Records contained in a dataset:
*** Begin section ***

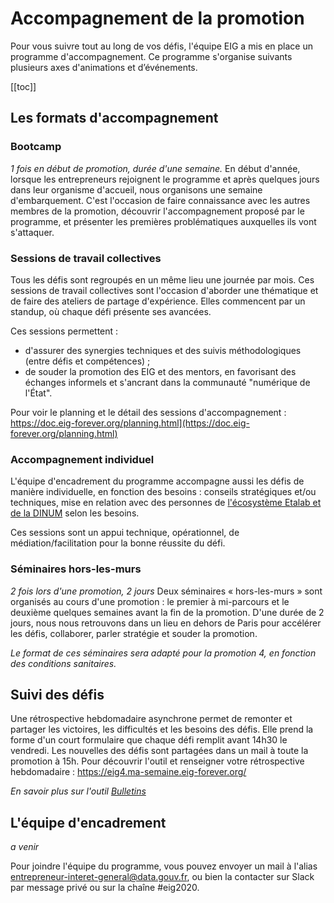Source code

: # Accompagnement de la promotion

Pour vous suivre tout au long de vos défis, l'équipe EIG a mis en place un programme d'accompagnement.
Ce programme s'organise suivants plusieurs axes d'animations et d’événements.

[[toc]]

## Les formats d'accompagnement
### Bootcamp
_1 fois en début de promotion, durée d'une semaine._
En début d'année, lorsque les entrepreneurs rejoignent le programme et après quelques jours dans leur organisme d'accueil, nous organisons une semaine d'embarquement. C'est l'occasion de faire connaissance avec les autres membres de la promotion, découvrir l'accompagnement proposé par le programme, et présenter les premières problématiques auxquelles ils vont s'attaquer. 

### Sessions de travail collectives
Tous les défis sont regroupés en un même lieu une journée par mois. Ces sessions de travail collectives sont l'occasion d'aborder une thématique et de faire des ateliers de partage d'expérience. Elles commencent par un standup, où chaque défi présente ses avancées. 

Ces sessions permettent :
- d'assurer des synergies techniques et des suivis méthodologiques (entre défis et compétences) ;
- de souder la promotion des EIG et des mentors, en favorisant des échanges informels et s'ancrant dans la communauté "numérique de l'État".

Pour voir le planning et le détail des sessions d'accompagnement : https://doc.eig-forever.org/planning.html](https://doc.eig-forever.org/planning.html)

### Accompagnement individuel
L'équipe d'encadrement du programme accompagne aussi les défis de manière individuelle, en fonction des besoins : conseils stratégiques et/ou techniques, mise en relation avec des personnes de [l'écosystème Etalab et de la DINUM](https://doc.eig-forever.org/ecosysteme.html) selon les besoins. 

Ces sessions sont un appui technique, opérationnel, de médiation/facilitation pour la bonne réussite du défi.

### Séminaires hors-les-murs
_2 fois lors d'une promotion, 2 jours_
Deux séminaires « hors-les-murs » sont organisés au cours d'une promotion : le premier à mi-parcours et le deuxième quelques semaines avant la fin de la promotion. D'une durée de 2 jours, nous nous retrouvons dans un lieu en dehors de Paris pour accélérer les défis, collaborer, parler stratégie et souder la promotion.

_Le format de ces séminaires sera adapté pour la promotion 4, en fonction des conditions sanitaires._

## Suivi des défis

Une rétrospective hebdomadaire asynchrone permet de remonter et partager les victoires, les difficultés et les besoins des défis. Elle prend la forme d'un court formulaire que chaque défi remplit avant 14h30 le vendredi. Les nouvelles des défis sont partagées dans un mail à toute la promotion à 15h.
Pour découvrir l'outil et renseigner votre rétrospective hebdomadaire : https://eig4.ma-semaine.eig-forever.org/

_En savoir plus sur l'outil [Bulletins](https://bulletins.eig-forever.org)_


## L'équipe d'encadrement

_a venir_

Pour joindre l'équipe du programme, vous pouvez envoyer un mail à l'alias entrepreneur-interet-general@data.gouv.fr, ou bien la contacter sur Slack par message privé ou sur la chaîne #eig2020.
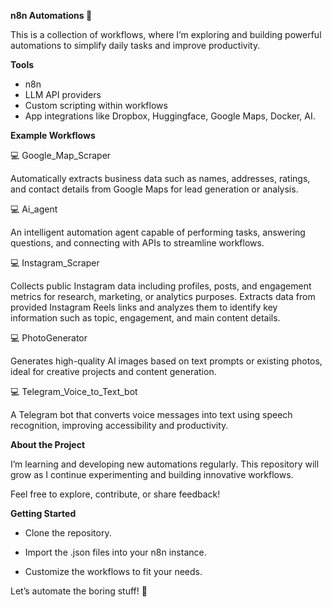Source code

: **n8n Automations 🚀**

This is a collection of workflows, where I’m exploring and building powerful automations to simplify daily tasks and improve productivity.

**Tools**
- n8n
- LLM API providers
- Custom scripting within workflows
- App integrations like Dropbox, Huggingface, Google Maps, Docker, AI.

**Example Workflows**

💻 Google_Map_Scraper

Automatically extracts business data such as names, addresses, ratings, and contact details from Google Maps for lead generation or analysis.

💻 Ai_agent

An intelligent automation agent capable of performing tasks, answering questions, and connecting with APIs to streamline workflows.

💻 Instagram_Scraper

Collects public Instagram data including profiles, posts, and engagement metrics for research, marketing, or analytics purposes.
Extracts data from provided Instagram Reels links and analyzes them to identify key information such as topic, engagement, and main content details.

💻 PhotoGenerator

Generates high-quality AI images based on text prompts or existing photos, ideal for creative projects and content generation.

💻 Telegram_Voice_to_Text_bot

A Telegram bot that converts voice messages into text using speech recognition, improving accessibility and productivity.

**About the Project**


I’m learning and developing new automations regularly. This repository will grow as I continue experimenting and building innovative workflows.

Feel free to explore, contribute, or share feedback!



**Getting Started**

- Clone the repository.

- Import the .json files into your n8n instance.

- Customize the workflows to fit your needs.

Let’s automate the boring stuff! 🚀
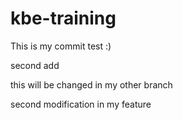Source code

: # kbe-training

This is my commit test :)

second add

this will be changed in my other branch

second modification in my feature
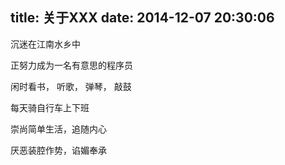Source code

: title: 关于XXX
date: 2014-12-07 20:30:06
---

沉迷在江南水乡中

正努力成为一名有意思的程序员

闲时看书， 听歌， 弹琴， 敲鼓

每天骑自行车上下班

崇尚简单生活，追随内心

厌恶装腔作势，谄媚奉承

*** End section ***

Problem description:
Check every line of the entries above, and copy those that carry the string "début".

Exercise result:
_1 fois en début de promotion, durée d'une semaine._
En début d'année, lorsque les entrepreneurs rejoignent le programme et après quelques jours dans leur organisme d'accueil, nous organisons une semaine d'embarquement. C'est l'occasion de faire connaissance avec les autres membres de la promotion, découvrir l'accompagnement proposé par le programme, et présenter les premières problématiques auxquelles ils vont s'attaquer. 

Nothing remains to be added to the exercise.